Voilà sans doute ce qui couve au sein du peuple; mais parmi les hommes qui pensent en Russie, dans les plus hautes sphères politiques, auprès du souverain, chez l’empereur lui-même peut-être, on soupçonnerait peu les rêves qu’enfante ce mélange extraordinaire d’ambition politique, d’exaltation nationale et de mysticisme religieux. Nous rappellerons à cet égard, comme une des plus curieuses ouvertures que nous ayons eues sur le travail qui s’est opéré à l’insu de l’Europe chez les esprits d’élite de la Russie, un mémoire d’un diplomate russe sur la Papauté et la Question romaine, qui parut, il y a quatre ans, dans cette Revue[2]. L’auteur de ce mémoire singulièrement remarquable, M. de Tutchef, occupe une position élevée dans le ministère des affaires étrangères de la Russie; il possède au plus haut degré ce talent d’habile exposition et d’argumentation déliée, cet art d’exprimer finement des pensées ingénieuses et d’envelopper d’une forme plausible des aperçus hasardeux, où excellent d’ailleurs, nous le reconnaissons volontiers, les plumes de la chancellerie russe. Nous fûmes frappés, il y a quatre ans, des idées du diplomate russe sur les affaires religieuses de l’Occident; mais nous n’y vîmes guère qu’une thèse paradoxale et piquante par son origine : nous n’apercevions point, nous l’avouons, une guerre européenne à travers ce paradoxe. Voici en peu de mots quelle était la thèse de M. de Tutchef : — La papauté, disait-il, est la colonne qui soutient tant bien que mal, en Occident, tout ce pan de l’édifice chrétien resté debout après la grande ruine du XVIe siècle et les écroulemens qui ont eu lieu depuis; mais huit siècles sont révolus depuis le jour où Rome a brisé le dernier lien qui la rattachait à la tradition orthodoxe de l’église universelle. Ce jour-là, Rome, en se faisant une destinée à part, a décidé pour des siècles de celle de l’Occident.

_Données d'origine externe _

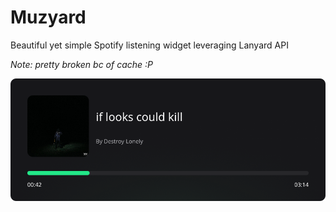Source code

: # Muzyard
Beautiful yet simple Spotify listening widget leveraging Lanyard API

*Note: pretty broken bc of cache :P*

![Example Dark Theme](example.png)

Elle a creusé un abîme entre les deux humanités. C’est à elle que la société occidentale doit son caractère tumultueux et révolutionnaire. En se séparant de l’unité orthodoxe et en voulant dominer la société temporelle, la papauté a enfanté le protestantisme et la révolution. Or la papauté est aujourd’hui désarmée contre la révolution. Mais « à la vue de ce qui se passe, dit M. de Tutchef, … en présence de ce monde du mal tout constitué et tout armé, avec son église

  1. Le Côté religieux de la Question d’Orient, p. 78-79.
  2. Livraison du 1er janvier 1850.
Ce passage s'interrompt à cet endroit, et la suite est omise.